#### [Work instruction]
Please retype, character for character, the portion of the entries below that runs from the line containing "# Electrónica básica" to the last line.

------------------------------------------------------------------------

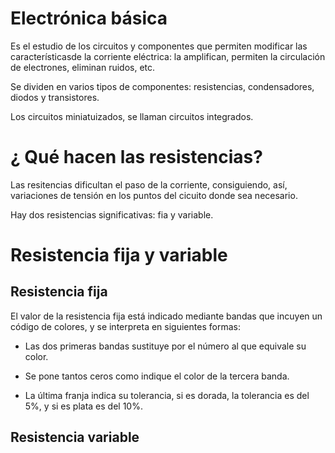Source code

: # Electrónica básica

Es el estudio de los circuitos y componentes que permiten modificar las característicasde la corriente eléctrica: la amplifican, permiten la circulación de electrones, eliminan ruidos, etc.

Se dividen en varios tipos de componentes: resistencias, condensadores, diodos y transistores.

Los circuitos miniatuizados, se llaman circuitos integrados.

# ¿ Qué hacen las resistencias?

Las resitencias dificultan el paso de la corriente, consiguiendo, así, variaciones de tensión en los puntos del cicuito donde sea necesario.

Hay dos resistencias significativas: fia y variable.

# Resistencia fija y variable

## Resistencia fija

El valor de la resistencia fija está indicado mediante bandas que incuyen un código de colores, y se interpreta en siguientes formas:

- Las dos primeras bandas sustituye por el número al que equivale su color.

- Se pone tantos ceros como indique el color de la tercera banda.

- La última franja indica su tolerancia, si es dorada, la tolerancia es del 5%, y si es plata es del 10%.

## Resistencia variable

------------------------------------------------------------------------

#### [Exercise result]
: # Electrónica básica

Es el estudio de los circuitos y componentes que permiten modificar las característicasde la corriente eléctrica: la amplifican, permiten la circulación de electrones, eliminan ruidos, etc.

Se dividen en varios tipos de componentes: resistencias, condensadores, diodos y transistores.

Los circuitos miniatuizados, se llaman circuitos integrados.

# ¿ Qué hacen las resistencias?

Las resitencias dificultan el paso de la corriente, consiguiendo, así, variaciones de tensión en los puntos del cicuito donde sea necesario.

Hay dos resistencias significativas: fia y variable.

# Resistencia fija y variable

## Resistencia fija

El valor de la resistencia fija está indicado mediante bandas que incuyen un código de colores, y se interpreta en siguientes formas:

- Las dos primeras bandas sustituye por el número al que equivale su color.

- Se pone tantos ceros como indique el color de la tercera banda.

- La última franja indica su tolerancia, si es dorada, la tolerancia es del 5%, y si es plata es del 10%.

## Resistencia variable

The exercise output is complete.